Collected data:

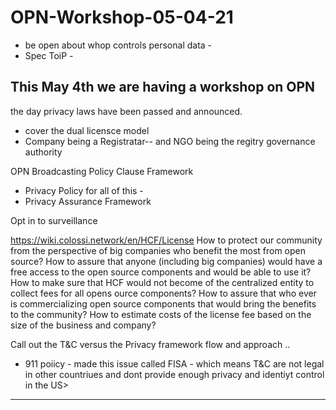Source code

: # OPN-Workshop-05-04-21
- be open about whop controls personal data - 
- Spec ToiP - 

This May 4th we are having a workshop on OPN
- 
the day privacy laws have been passed and announced. 
- cover the dual licensce model 
- Company being a Registratar-- and NGO being the regitry governance authority
 
 OPN Broadcasting Policy Clause Framework
 - Privacy Policy for all of this - 
 - Privacy Assurance Framework
 

Opt in to surveillance

https://wiki.colossi.network/en/HCF/License
How to protect our community from the perspective of big companies who benefit the most from open source?
How to assure that anyone (including big companies) would have a free access to the open source components and would be able to use it?
How to make sure that HCF would not become of the centralized entity to collect fees for all opens ource components?
How to assure that who ever is commercializing open source components that would bring the benefits to the community?
How to estimate costs of the license fee based on the size of the business and company?

Call out the T&C versus the Privacy framework flow and approach ..
- 911 poiicy - made this issue called FISA - which means T&C are not legal in other countriues and dont provide enough privacy and identiyt control in the US>



-- -
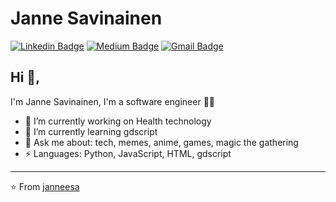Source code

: # Janne Savinainen
[![Linkedin Badge](https://img.shields.io/badge/-savinainen-blue?style=flat-square&logo=Linkedin&logoColor=white&link=https://www.linkedin.com/in/janne-savinainen/)](https://www.linkedin.com/in/janne-savinainen-6064372aa/) [![Medium Badge](https://img.shields.io/badge/-@KunalRaghav-03a57a?style=flat-square&labelColor=000000&logo=Medium&link=https://medium.com/@KunalRaghav/)](https://medium.com/@KunalRaghav/)
[![Gmail Badge](https://img.shields.io/badge/-kraghav123@gmail.com-c14438?style=flat-square&logo=Gmail&logoColor=white&link=mailto:kraghav123@gmail.com)](mailto:kraghav123@gmail.com)

## Hi 👋, 
I'm Janne Savinainen, I'm a software engineer 👨‍💻

- 🔭 I’m currently working on Health technology
- 🌱 I’m currently learning gdscript
- 💬 Ask me about: tech, memes, anime, games, magic the gathering
-  ⚡ Languages: Python, JavaScript, HTML, gdscript


---
⭐️ From [janneesa](https://github.com/janneesa)
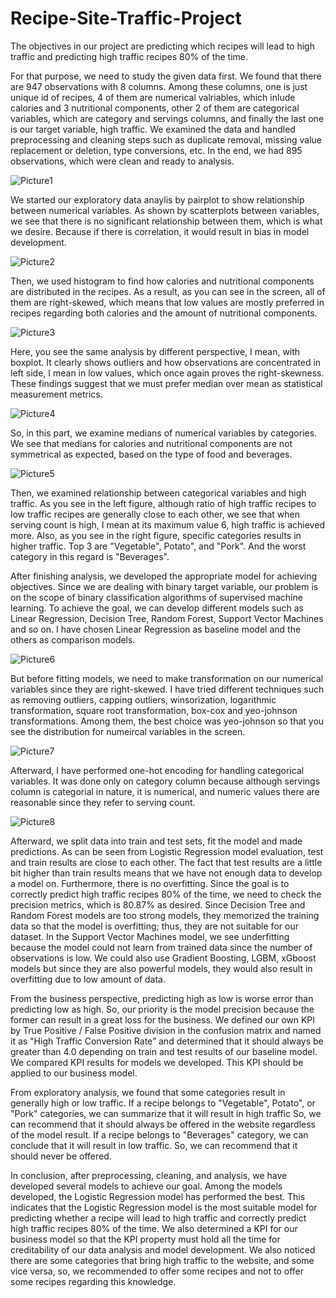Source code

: # Recipe-Site-Traffic-Project

The objectives in our project are predicting which recipes will lead to high traffic and predicting high traffic recipes 80% of the time.

For that purpose, we need to study the given data first. We found that there are 947 observations with 8 columns. Among these columns, one is just unique id of recipes, 4 of them are numerical valriables, which inlude calories and 3 nutritional components, other 2 of them are categorical variables, which are category and servings columns, and finally the last one is our target variable, high traffic. We examined the data and handled preprocessing and cleaning steps such as duplicate removal, missing value replacement or deletion, type conversions, etc. In the end, we had 895 observations, which were clean and ready to analysis.

![Picture1](https://github.com/erturkmemmedli/Recipe-Site-Traffic-Project/assets/49902768/90563eb5-6cc9-45bb-bbff-9620890111dd)

We started our exploratory data anaylis by pairplot to show relationship between numerical variables. As shown by scatterplots between variables, we see that there is no significant relationship between them, which is what we desire. Because if there is correlation, it would result in bias in model development.

![Picture2](https://github.com/erturkmemmedli/Recipe-Site-Traffic-Project/assets/49902768/87537e01-73a2-4951-81bb-20322ef5811a)

Then, we used histogram to find how calories and nutritional components are distributed in the recipes. As a result, as you can see in the screen, all of them are right-skewed, which means that low values are mostly preferred in recipes regarding both calories and the amount of nutritional components.

![Picture3](https://github.com/erturkmemmedli/Recipe-Site-Traffic-Project/assets/49902768/81e81e46-015b-4e9d-9f24-31cd12dd1299)

Here, you see the same analysis by different perspective, I mean, with boxplot. It clearly shows outliers and how observations are concentrated in left side, I mean in low values, which once again proves the right-skewness.
These findings suggest that we must prefer median over mean as statistical measurement metrics.

![Picture4](https://github.com/erturkmemmedli/Recipe-Site-Traffic-Project/assets/49902768/1a6b8acb-ef5b-4760-bf11-2506b2142f2e)

So, in this part, we examine medians of numerical variables by categories. We see that medians for calories and nutritional components are not symmetrical as expected, based on the type of food and beverages.

![Picture5](https://github.com/erturkmemmedli/Recipe-Site-Traffic-Project/assets/49902768/188aa0c2-03ce-40ea-9752-04cc70b6734f)

Then, we examined relationship between categorical variables and high traffic. As you see in the left figure, although ratio of high traffic recipes to low traffic recipes are generally close to each other, we see that when serving count is high, I mean at its maximum value 6, high traffic is achieved more. Also, as you see in the right figure, specific categories results in higher traffic. Top 3 are "Vegetable", Potato", and "Pork". And the worst category in this regard is "Beverages".

After finishing analysis, we developed the appropriate model for achieving objectives. Since we are dealing with binary target variable, our problem is on the scope of binary classification algorithms of supervised machine learning. To achieve the goal, we can develop different models such as Linear Regression, Decision Tree, Random Forest, Support Vector Machines and so on. I have chosen Linear Regression as baseline model and the others as comparison models.

![Picture6](https://github.com/erturkmemmedli/Recipe-Site-Traffic-Project/assets/49902768/d6b066e1-f82e-49d5-995f-5220706cc222)

But before fitting models, we need to make transformation on our numerical variables since they are right-skewed. I have tried different techniques such as removing outliers, capping outliers, winsorization, logarithmic transformation, square root transformation, box-cox and yeo-johnson transformations. Among them, the best choice was yeo-johnson so that you see the distribution for numeircal variables in the screen.

![Picture7](https://github.com/erturkmemmedli/Recipe-Site-Traffic-Project/assets/49902768/cac1deed-cc0c-45f9-b703-4cab0e5f7045)

Afterward, I have performed one-hot encoding for handling categorical variables. It was done only on category column because although servings column is categorial in nature, it is numerical, and numeric values there are reasonable since they refer to serving count.

![Picture8](https://github.com/erturkmemmedli/Recipe-Site-Traffic-Project/assets/49902768/2e463ce6-016b-49e0-af46-5c5b69e86e4e)

Afterward, we split data into train and test sets, fit the model and made predictions. As can be seen from Logistic Regression model evaluation, test and train results are close to each other. The fact that test results are a little bit higher than train results means that we have not enough data to develop a model on. Furthermore, there is no overfitting. Since the goal is to correctly predict high traffic recipes 80% of the time, we need to check the precision metrics, which is 80.87% as desired. Since Decision Tree and Random Forest models are too strong models, they memorized the training data so that the model is overfitting; thus, they are not suitable for our dataset. In the Support Vector Machines model, we see underfitting because the model could not learn from trained data since the number of observations is low. We could also use Gradient Boosting, LGBM, xGboost models but since they are also powerful models, they would also result in overfitting due to low amount of data.

From the business perspective, predicting high as low is worse error than predicting low as high. So, our priority is the model precision because the former can result in a great loss for the business. We defined our own KPI by True Positive / False Positive division in the confusion matrix and named it as "High Traffic Conversion Rate” and determined that it should always be greater than 4.0 depending on train and test results of our baseline model. We compared KPI results for models we developed. This KPI should be applied to our business model.

From exploratory analysis, we found that some categories result in generally high or low traffic. If a recipe belongs to "Vegetable", Potato", or "Pork" categories, we can summarize that it will result in high traffic So, we can recommend that it should always be offered in the website regardless of the model result. If a recipe belongs to "Beverages" category, we can conclude that it will result in low traffic. So, we can recommend that it should never be offered.

In conclusion, after preprocessing, cleaning, and analysis, we have developed several models to achieve our goal. Among the models developed, the Logistic Regression model has performed the best. This indicates that the Logistic Regression model is the most suitable model for predicting whether a recipe will lead to high traffic and correctly predict high traffic recipes 80% of the time. We also determined a KPI for our business model so that the KPI property must hold all the time for creditability of our data analysis and model development. We also noticed there are some categories that bring high traffic to the website, and some vice versa, so, we recommended to offer some recipes and not to offer some recipes regarding this knowledge.
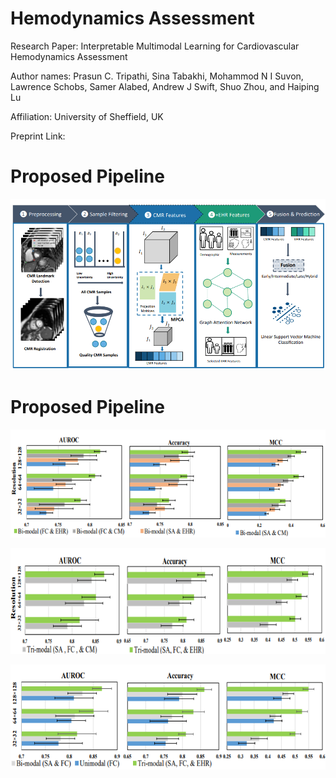 # Hemodynamics Assessment

Research Paper: Interpretable Multimodal Learning for Cardiovascular Hemodynamics Assessment


Author names: Prasun C. Tripathi, Sina Tabakhi, Mohammod N I Suvon, Lawrence Schobs, Samer Alabed, Andrew J Swift, Shuo Zhou, and Haiping Lu


Affiliation: University of Sheffield, UK

Preprint Link: 

# Proposed Pipeline
![](images/i2.png)

# Proposed Pipeline
![](images/i3.png)

![](images/i4.png)

![](images/i5.png)
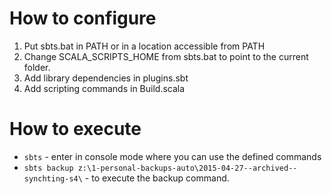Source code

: # How to configure

1. Put sbts.bat in PATH or in a location accessible from PATH
1. Change SCALA_SCRIPTS_HOME from sbts.bat to point to the current folder.
1. Add library dependencies in plugins.sbt
1. Add scripting commands in Build.scala

# How to execute
- `sbts` - enter in console mode where you can use the defined commands
- `sbts backup z:\1-personal-backups-auto\2015-04-27--archived--synchting-s4\` - to execute the backup command.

_Problem requirements_
In the data above, which lines include "Policy"? Return those lines.

_Output for this exercise_
 OPN Broadcasting Policy Clause Framework
 - Privacy Policy for all of this - 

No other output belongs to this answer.